══ Material for this exercise
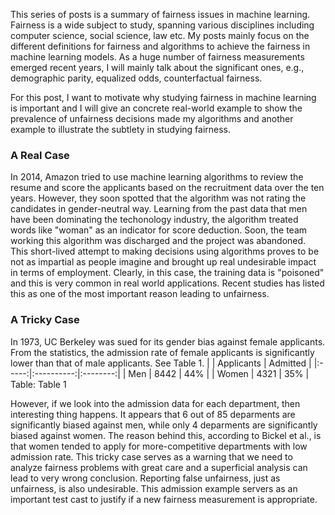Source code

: This series of posts is a summary of fairness issues in machine learning. Fairness is a wide subject to study, spanning various disciplines including computer science, social science, law etc. My posts mainly focus on the different definitions for fairness and algorithms to achieve the fairness in machine learning models. As a huge number of fairness measurements emerged recent years, I will mainly talk about the significant ones, e.g., demographic parity, equalized odds, counterfactual fairness. 

For this post, I want to motivate why studying fairness in machine learning is important and I will give an concrete real-world example to show the prevalence of unfairness decisions made my algorithms and another example to illustrate the subtlety in studying fairness.

### A Real Case
In 2014, Amazon tried to use machine learning algorithms to review the resume and score the applicants based on the recruitment data over the ten years. However, they soon spotted that the algorithm was not rating the candidates in gender-neutral way. Learning from the past data that men have been dominating the techonology industry, the algorithm treated words like "woman" as an indicator for score deduction. Soon, the team working this algorithm was discharged and the project was abandoned. This short-lived attempt to making decisions using algorithms proves to be not as impartial as people imagine and brought up real undesirable impact in terms of employment. Clearly, in this case, the training data is "poisoned" and this is very common in real world applications. Recent studies has listed this as one of the most important reason leading to unfairness.

### A Tricky Case
In 1973, UC Berkeley was sued for its gender bias against female applicants. From the statistics, the admission rate of female applicants is significantly lower than that of male applicants. See Table 1.
|       | Applicants | Admitted |
|:-----:|:----------:|:--------:|
|  Men  |    8442    |    44%   |
| Women |    4321    |    35%   |
Table: Table 1

However, if we look into the admission data for each department, then interesting thing happens. It appears that 6 out of 85 deparments are significantly biased against men, while only 4 deparments are significantly biased against women. The reason behind this, according to Bickel et al., is that women tended to apply for more-competitive departments with low admission rate.
This tricky case serves as a warning that we need to analyze fairness problems with great care and a superficial analysis can lead to very wrong conclusion. Reporting false unfairness, just as unfairness, is also undesirable. This admission example servers as an important test cast to justify if a new fairness measurement is appropriate. 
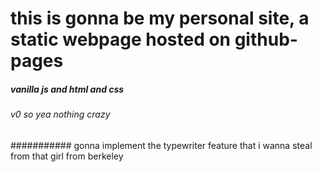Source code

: # this is gonna be my personal site, a static webpage hosted on github-pages 
##### vanilla js and html and css
###### v0 so yea nothing crazy
########### gonna implement the typewriter feature that i wanna steal from that girl from berkeley
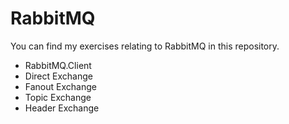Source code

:# RabbitMQ

 You can find my exercises relating to RabbitMQ in this repository.

- RabbitMQ.Client
- Direct Exchange
- Fanout Exchange
- Topic Exchange
- Header Exchange
    
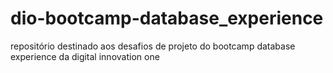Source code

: # dio-bootcamp-database_experience
repositório destinado aos desafios de projeto do bootcamp database experience da digital innovation one
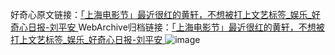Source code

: 好奇心原文链接：[「上海电影节」最近很红的黄轩，不想被打上文艺标签_娱乐_好奇心日报-刘平安 ](https://www.qdaily.com/articles/11010.html)
WebArchive归档链接：[「上海电影节」最近很红的黄轩，不想被打上文艺标签_娱乐_好奇心日报-刘平安 ](http://web.archive.org/web/20160806104427/http://www.qdaily.com/articles/11010.html)
![image](http://ww3.sinaimg.cn/large/007d5XDply1g3wg640i4zj30u03jse81)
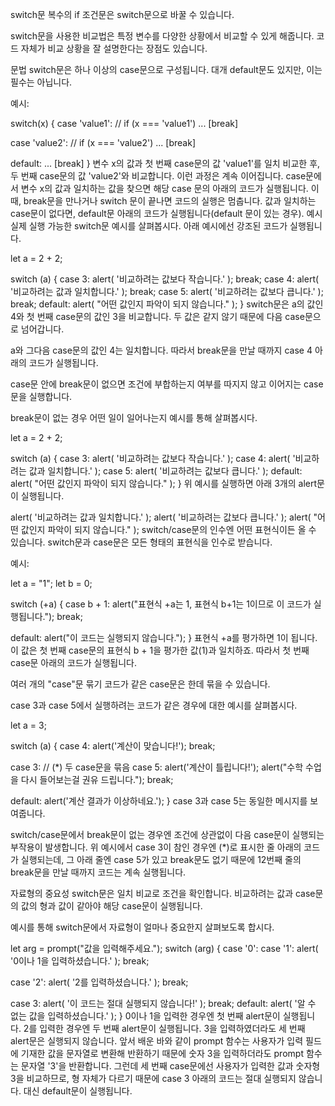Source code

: switch문
복수의 if 조건문은 switch문으로 바꿀 수 있습니다.

switch문을 사용한 비교법은 특정 변수를 다양한 상황에서 비교할 수 있게 해줍니다. 코드 자체가 비교 상황을 잘 설명한다는 장점도 있습니다.

문법
switch문은 하나 이상의 case문으로 구성됩니다. 대개 default문도 있지만, 이는 필수는 아닙니다.

예시:

switch(x) {
  case 'value1':  // if (x === 'value1')
    ...
    [break]

  case 'value2':  // if (x === 'value2')
    ...
    [break]

  default:
    ...
    [break]
}
변수 x의 값과 첫 번째 case문의 값 'value1'를 일치 비교한 후, 두 번째 case문의 값 'value2'와 비교합니다. 이런 과정은 계속 이어집니다.
case문에서 변수 x의 값과 일치하는 값을 찾으면 해당 case 문의 아래의 코드가 실행됩니다. 이때, break문을 만나거나 switch 문이 끝나면 코드의 실행은 멈춥니다.
값과 일치하는 case문이 없다면, default문 아래의 코드가 실행됩니다(default 문이 있는 경우).
예시
실제 실행 가능한 switch문 예시를 살펴봅시다. 아래 예시에선 강조된 코드가 실행됩니다.

let a = 2 + 2;

switch (a) {
  case 3:
    alert( '비교하려는 값보다 작습니다.' );
    break;
  case 4:
    alert( '비교하려는 값과 일치합니다.' );
    break;
  case 5:
    alert( '비교하려는 값보다 큽니다.' );
    break;
  default:
    alert( "어떤 값인지 파악이 되지 않습니다." );
}
switch문은 a의 값인 4와 첫 번째 case문의 값인 3을 비교합니다. 두 값은 같지 않기 때문에 다음 case문으로 넘어갑니다.

a와 그다음 case문의 값인 4는 일치합니다. 따라서 break문을 만날 때까지 case 4 아래의 코드가 실행됩니다.

case문 안에 break문이 없으면 조건에 부합하는지 여부를 따지지 않고 이어지는 case문을 실행합니다.

break문이 없는 경우 어떤 일이 일어나는지 예시를 통해 살펴봅시다.

let a = 2 + 2;

switch (a) {
  case 3:
    alert( '비교하려는 값보다 작습니다.' );
  case 4:
    alert( '비교하려는 값과 일치합니다.' );
  case 5:
    alert( '비교하려는 값보다 큽니다.' );
  default:
    alert( "어떤 값인지 파악이 되지 않습니다." );
}
위 예시를 실행하면 아래 3개의 alert문이 실행됩니다.

alert( '비교하려는 값과 일치합니다.' );
alert( '비교하려는 값보다 큽니다.' );
alert( "어떤 값인지 파악이 되지 않습니다." );
switch/case문의 인수엔 어떤 표현식이든 올 수 있습니다.
switch문과 case문은 모든 형태의 표현식을 인수로 받습니다.

예시:

let a = "1";
let b = 0;

switch (+a) {
  case b + 1:
    alert("표현식 +a는 1, 표현식 b+1는 1이므로 이 코드가 실행됩니다.");
    break;

  default:
    alert("이 코드는 실행되지 않습니다.");
}
표현식 +a를 평가하면 1이 됩니다. 이 값은 첫 번째 case문의 표현식 b + 1을 평가한 값(1)과 일치하죠. 따라서 첫 번째 case문 아래의 코드가 실행됩니다.

여러 개의 "case"문 묶기
코드가 같은 case문은 한데 묶을 수 있습니다.

case 3과 case 5에서 실행하려는 코드가 같은 경우에 대한 예시를 살펴봅시다.

let a = 3;

switch (a) {
  case 4:
    alert('계산이 맞습니다!');
    break;

  case 3: // (*) 두 case문을 묶음
  case 5:
    alert('계산이 틀립니다!');
    alert("수학 수업을 다시 들어보는걸 권유 드립니다.");
    break;

  default:
    alert('계산 결과가 이상하네요.');
}
case 3과 case 5는 동일한 메시지를 보여줍니다.

switch/case문에서 break문이 없는 경우엔 조건에 상관없이 다음 case문이 실행되는 부작용이 발생합니다. 위 예시에서 case 3이 참인 경우엔 (*)로 표시한 줄 아래의 코드가 실행되는데, 그 아래 줄엔 case 5가 있고 break문도 없기 때문에 12번째 줄의 break문을 만날 때까지 코드는 계속 실행됩니다.

자료형의 중요성
switch문은 일치 비교로 조건을 확인합니다. 비교하려는 값과 case문의 값의 형과 값이 같아야 해당 case문이 실행됩니다.

예시를 통해 switch문에서 자료형이 얼마나 중요한지 살펴보도록 합시다.

let arg = prompt("값을 입력해주세요.");
switch (arg) {
  case '0':
  case '1':
    alert( '0이나 1을 입력하셨습니다.' );
    break;

  case '2':
    alert( '2를 입력하셨습니다.' );
    break;

  case 3:
    alert( '이 코드는 절대 실행되지 않습니다!' );
    break;
  default:
    alert( '알 수 없는 값을 입력하셨습니다.' );
}
0이나 1을 입력한 경우엔 첫 번째 alert문이 실행됩니다.
2를 입력한 경우엔 두 번째 alert문이 실행됩니다.
3을 입력하였더라도 세 번째 alert문은 실행되지 않습니다. 앞서 배운 바와 같이 prompt 함수는 사용자가 입력 필드에 기재한 값을 문자열로 변환해 반환하기 때문에 숫자 3을 입력하더라도 prompt 함수는 문자열 '3'을 반환합니다. 그런데 세 번째 case문에선 사용자가 입력한 값과 숫자형 3을 비교하므로, 형 자체가 다르기 때문에 case 3 아래의 코드는 절대 실행되지 않습니다. 대신 default문이 실행됩니다.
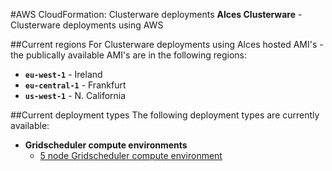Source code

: #AWS CloudFormation: Clusterware deployments
**Alces Clusterware** - Clusterware deployments using AWS

##Current regions
For Clusterware deployments using Alces hosted AMI's - the publically available AMI's are in the following regions: 

* **`eu-west-1`** - Ireland
* **`eu-central-1`** - Frankfurt
* **`us-west-1`** - N. California

##Current deployment types
The following deployment types are currently available: 

* **Gridscheduler compute environments**
  * [5 node Gridscheduler compute environment](#)

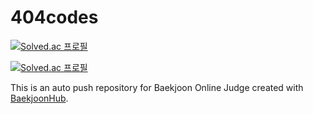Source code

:# 404codes
[![Solved.ac 프로필](http://mazassumnida.wtf/api/mini/generate_badge?boj=cjh5110)](https://solved.ac/cjh5110)

[![Solved.ac 프로필](http://mazassumnida.wtf/api/v2/generate_badge?boj=cjh5110)](https://solved.ac/cjh5110)


This is an auto push repository for Baekjoon Online Judge created with [BaekjoonHub](https://github.com/BaekjoonHub/BaekjoonHub).
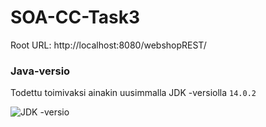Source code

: # SOA-CC-Task3

Root URL: http://localhost:8080/webshopREST/

### Java-versio

Todettu toimivaksi ainakin uusimmalla JDK -versiolla `14.0.2`

![JDK -versio](https://i.imgur.com/NZkKSw2.png)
════
[Requirement] Beginning with the line that has "코드가 같은 case문은 한데 묶을 수 있습니다." and ending with the line that has "case 3과 case 5는 동일한 메시지를 보여줍니다.", set down the lines above exactly and include no others.

[Result of this exercise]
코드가 같은 case문은 한데 묶을 수 있습니다.

case 3과 case 5에서 실행하려는 코드가 같은 경우에 대한 예시를 살펴봅시다.

let a = 3;

switch (a) {
  case 4:
    alert('계산이 맞습니다!');
    break;

  case 3: // (*) 두 case문을 묶음
  case 5:
    alert('계산이 틀립니다!');
    alert("수학 수업을 다시 들어보는걸 권유 드립니다.");
    break;

  default:
    alert('계산 결과가 이상하네요.');
}
case 3과 case 5는 동일한 메시지를 보여줍니다.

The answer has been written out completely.